MRR Calculator
How to Use This Tool
Enter your starting MRR (if you have a current monthly recurring revenue figure). Then, input the new MRR you expect from new customers this month. Enter expansion MRR (additional revenue from existing customers upgrading). Enter contraction MRR (revenue lost from existing customers downgrading). Finally, enter churned MRR (revenue lost from customers canceling). Click Calculate to see your projected ending MRR and net change.
Formula and Logic
Ending MRR = Starting MRR + New MRR + Expansion MRR - Contraction MRR - Churned MRR
Net Change = Ending MRR - Starting MRR
Growth Rate = (Net Change / Starting MRR) * 100 (if Starting MRR > 0)
Practical Notes
- For e-commerce and traders, note that MRR is typically for subscription-based models. If you have one-time sales, consider converting to a monthly equivalent if you have repeat customers.
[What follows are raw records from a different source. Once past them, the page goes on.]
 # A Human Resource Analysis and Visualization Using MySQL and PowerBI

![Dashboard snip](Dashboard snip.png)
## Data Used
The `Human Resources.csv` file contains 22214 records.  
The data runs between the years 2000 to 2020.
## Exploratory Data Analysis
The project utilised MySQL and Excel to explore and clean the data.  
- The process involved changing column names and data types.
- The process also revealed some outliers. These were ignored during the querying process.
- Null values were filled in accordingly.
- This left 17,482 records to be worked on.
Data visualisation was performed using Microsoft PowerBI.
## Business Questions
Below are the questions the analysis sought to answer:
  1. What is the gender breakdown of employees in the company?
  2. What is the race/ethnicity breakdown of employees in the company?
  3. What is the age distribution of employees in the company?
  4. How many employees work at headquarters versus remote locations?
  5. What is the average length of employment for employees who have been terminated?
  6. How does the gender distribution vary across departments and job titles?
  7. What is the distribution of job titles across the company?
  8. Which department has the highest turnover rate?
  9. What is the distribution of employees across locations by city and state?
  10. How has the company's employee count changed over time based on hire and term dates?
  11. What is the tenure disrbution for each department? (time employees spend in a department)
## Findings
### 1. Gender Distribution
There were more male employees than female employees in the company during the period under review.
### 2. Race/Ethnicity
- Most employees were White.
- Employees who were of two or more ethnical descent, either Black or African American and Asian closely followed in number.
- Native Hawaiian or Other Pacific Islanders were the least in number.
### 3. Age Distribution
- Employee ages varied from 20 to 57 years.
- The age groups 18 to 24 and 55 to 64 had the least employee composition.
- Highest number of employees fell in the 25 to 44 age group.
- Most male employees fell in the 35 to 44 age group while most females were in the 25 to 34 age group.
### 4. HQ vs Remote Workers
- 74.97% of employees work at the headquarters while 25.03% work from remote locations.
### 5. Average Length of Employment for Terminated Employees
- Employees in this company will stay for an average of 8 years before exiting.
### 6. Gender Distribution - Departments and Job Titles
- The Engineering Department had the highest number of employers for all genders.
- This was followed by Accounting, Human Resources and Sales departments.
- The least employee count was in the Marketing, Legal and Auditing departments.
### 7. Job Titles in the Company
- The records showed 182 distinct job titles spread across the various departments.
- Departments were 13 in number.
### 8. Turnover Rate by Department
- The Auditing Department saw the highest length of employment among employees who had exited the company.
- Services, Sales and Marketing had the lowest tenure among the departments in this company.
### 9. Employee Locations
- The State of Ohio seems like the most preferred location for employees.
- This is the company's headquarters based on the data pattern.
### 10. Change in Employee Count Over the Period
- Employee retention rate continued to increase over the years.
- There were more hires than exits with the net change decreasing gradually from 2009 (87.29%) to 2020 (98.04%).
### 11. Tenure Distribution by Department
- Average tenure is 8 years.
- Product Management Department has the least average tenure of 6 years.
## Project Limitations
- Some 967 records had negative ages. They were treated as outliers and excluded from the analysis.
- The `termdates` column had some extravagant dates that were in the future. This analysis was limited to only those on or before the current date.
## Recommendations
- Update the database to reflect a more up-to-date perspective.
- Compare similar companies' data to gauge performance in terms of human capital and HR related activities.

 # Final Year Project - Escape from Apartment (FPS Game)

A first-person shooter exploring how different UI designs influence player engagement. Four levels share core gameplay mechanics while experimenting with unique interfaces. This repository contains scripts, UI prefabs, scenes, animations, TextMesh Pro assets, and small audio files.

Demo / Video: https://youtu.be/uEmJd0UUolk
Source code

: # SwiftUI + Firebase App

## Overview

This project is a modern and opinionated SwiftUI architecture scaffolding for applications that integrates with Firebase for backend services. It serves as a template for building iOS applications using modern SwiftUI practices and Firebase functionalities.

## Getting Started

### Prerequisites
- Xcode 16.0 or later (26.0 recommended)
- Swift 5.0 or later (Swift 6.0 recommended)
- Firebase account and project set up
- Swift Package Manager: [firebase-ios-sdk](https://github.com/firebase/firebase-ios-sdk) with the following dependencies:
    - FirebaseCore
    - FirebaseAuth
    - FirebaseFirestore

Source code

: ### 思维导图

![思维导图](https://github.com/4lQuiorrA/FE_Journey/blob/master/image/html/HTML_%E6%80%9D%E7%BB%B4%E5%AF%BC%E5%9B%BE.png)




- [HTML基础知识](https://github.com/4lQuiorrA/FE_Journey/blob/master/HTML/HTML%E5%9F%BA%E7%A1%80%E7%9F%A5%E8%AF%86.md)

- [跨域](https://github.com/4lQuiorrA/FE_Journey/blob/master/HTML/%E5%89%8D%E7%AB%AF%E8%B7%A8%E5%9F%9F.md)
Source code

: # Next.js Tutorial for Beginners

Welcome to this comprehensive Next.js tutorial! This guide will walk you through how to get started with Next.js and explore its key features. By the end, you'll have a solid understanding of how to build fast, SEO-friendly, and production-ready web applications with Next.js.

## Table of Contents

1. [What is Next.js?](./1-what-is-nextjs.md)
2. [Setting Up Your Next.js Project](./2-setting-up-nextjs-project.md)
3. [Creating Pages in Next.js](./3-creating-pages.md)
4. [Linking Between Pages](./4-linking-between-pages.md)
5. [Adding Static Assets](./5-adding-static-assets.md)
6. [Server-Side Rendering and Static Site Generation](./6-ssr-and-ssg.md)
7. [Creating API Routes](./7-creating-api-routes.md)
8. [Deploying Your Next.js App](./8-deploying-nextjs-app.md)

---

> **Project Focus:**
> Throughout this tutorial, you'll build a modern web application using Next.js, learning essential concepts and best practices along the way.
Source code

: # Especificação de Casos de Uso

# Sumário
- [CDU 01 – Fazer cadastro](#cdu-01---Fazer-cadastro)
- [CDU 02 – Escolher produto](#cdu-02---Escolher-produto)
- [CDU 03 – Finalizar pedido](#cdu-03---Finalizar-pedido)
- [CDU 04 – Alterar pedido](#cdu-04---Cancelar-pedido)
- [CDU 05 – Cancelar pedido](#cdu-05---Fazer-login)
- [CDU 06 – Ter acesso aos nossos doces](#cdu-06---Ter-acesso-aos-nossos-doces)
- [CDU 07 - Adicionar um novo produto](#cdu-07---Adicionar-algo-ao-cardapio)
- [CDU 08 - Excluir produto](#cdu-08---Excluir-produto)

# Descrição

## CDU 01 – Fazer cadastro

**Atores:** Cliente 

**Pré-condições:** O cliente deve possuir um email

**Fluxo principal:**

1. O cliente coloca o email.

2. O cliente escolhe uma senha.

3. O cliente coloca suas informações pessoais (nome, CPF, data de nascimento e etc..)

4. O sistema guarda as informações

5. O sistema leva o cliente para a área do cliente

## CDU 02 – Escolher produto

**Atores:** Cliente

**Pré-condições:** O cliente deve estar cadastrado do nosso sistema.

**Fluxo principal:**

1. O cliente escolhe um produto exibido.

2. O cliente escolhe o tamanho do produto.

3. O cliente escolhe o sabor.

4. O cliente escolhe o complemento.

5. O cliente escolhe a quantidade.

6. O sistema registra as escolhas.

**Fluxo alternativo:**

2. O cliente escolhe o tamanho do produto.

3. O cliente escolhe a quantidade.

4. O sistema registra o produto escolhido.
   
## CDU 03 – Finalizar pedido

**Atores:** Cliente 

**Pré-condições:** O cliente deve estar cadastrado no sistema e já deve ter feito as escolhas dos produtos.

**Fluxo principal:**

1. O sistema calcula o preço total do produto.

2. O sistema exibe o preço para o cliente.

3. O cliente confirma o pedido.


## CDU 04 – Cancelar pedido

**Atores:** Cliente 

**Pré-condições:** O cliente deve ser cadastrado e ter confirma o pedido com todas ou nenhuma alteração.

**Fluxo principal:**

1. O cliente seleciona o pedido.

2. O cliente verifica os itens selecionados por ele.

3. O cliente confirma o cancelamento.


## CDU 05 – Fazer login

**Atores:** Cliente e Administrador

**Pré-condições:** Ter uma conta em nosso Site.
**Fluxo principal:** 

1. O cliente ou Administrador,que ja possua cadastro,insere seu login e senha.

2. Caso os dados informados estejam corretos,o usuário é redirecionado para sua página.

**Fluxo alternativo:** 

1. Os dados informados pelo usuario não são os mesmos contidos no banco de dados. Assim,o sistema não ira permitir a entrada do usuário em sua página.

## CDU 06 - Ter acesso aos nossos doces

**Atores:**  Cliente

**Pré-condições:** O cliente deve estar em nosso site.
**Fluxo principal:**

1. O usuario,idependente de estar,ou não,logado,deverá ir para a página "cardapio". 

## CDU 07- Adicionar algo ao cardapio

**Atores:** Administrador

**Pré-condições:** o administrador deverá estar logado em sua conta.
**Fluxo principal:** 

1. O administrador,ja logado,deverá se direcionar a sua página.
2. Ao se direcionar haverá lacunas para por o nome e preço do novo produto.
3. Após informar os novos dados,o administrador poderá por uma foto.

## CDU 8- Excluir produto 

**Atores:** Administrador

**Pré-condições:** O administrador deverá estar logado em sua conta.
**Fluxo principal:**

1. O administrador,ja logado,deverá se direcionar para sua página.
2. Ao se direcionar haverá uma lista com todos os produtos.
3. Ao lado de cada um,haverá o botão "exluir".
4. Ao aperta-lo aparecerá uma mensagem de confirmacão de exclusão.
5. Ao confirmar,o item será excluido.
- Benchmark: A healthy MRR growth rate for small businesses is often between 10-20% month-over-month. However, this varies by industry.
- Pricing strategy: Ensure your average revenue per customer (ARPU) covers your customer acquisition cost (CAC) and contributes to positive gross margin. A common rule is that LTV (lifetime value) should be at least 3x CAC.
- Trade terms: If you offer annual contracts, convert to monthly by dividing by 12. For quarterly, divide by 3.
- Margin thresholds: Aim for a gross margin of at least 50-70% on your recurring revenue to ensure profitability.
Why This Tool Is Useful
Helps in financial planning and forecasting. Allows you to see the impact of customer acquisition, upgrades, and churn on your revenue. Enables data-driven decisions about marketing spend, product development, and customer success initiatives. Provides a clear picture of your business's revenue health and growth trajectory.
Frequently Asked Questions
What if I don't have a starting MRR?
You can leave the starting MRR field blank (or 0). The calculator will then assume starting MRR is 0 and compute ending MRR based on the other inputs. The growth rate will not be displayed in this case.
How do I handle one-time purchases in an MRR calculation?
For businesses with mixed revenue streams, you can estimate a monthly equivalent for one-time purchases by averaging them over the expected customer lifetime. For example, if a customer typically buys every 6 months, divide the purchase amount by 6 and add to your monthly average.
What is a good churn rate?
For SaaS and subscription businesses, a monthly churn rate of 5% or less is considered good. For e-commerce and trade, if you have a membership or subscription component, aim for similar. However, benchmark against your industry.
Additional Guidance
Use this calculator monthly to track your MRR trends. Combine with other metrics like Customer Acquisition Cost (CAC), Lifetime Value (LTV), and churn rate for a complete picture. If your MRR is declining, investigate the causes: high churn, low new MRR, or excessive contraction. Consider using this tool in conjunction with a cash flow forecast, as MRR does not account for timing of cash receipts.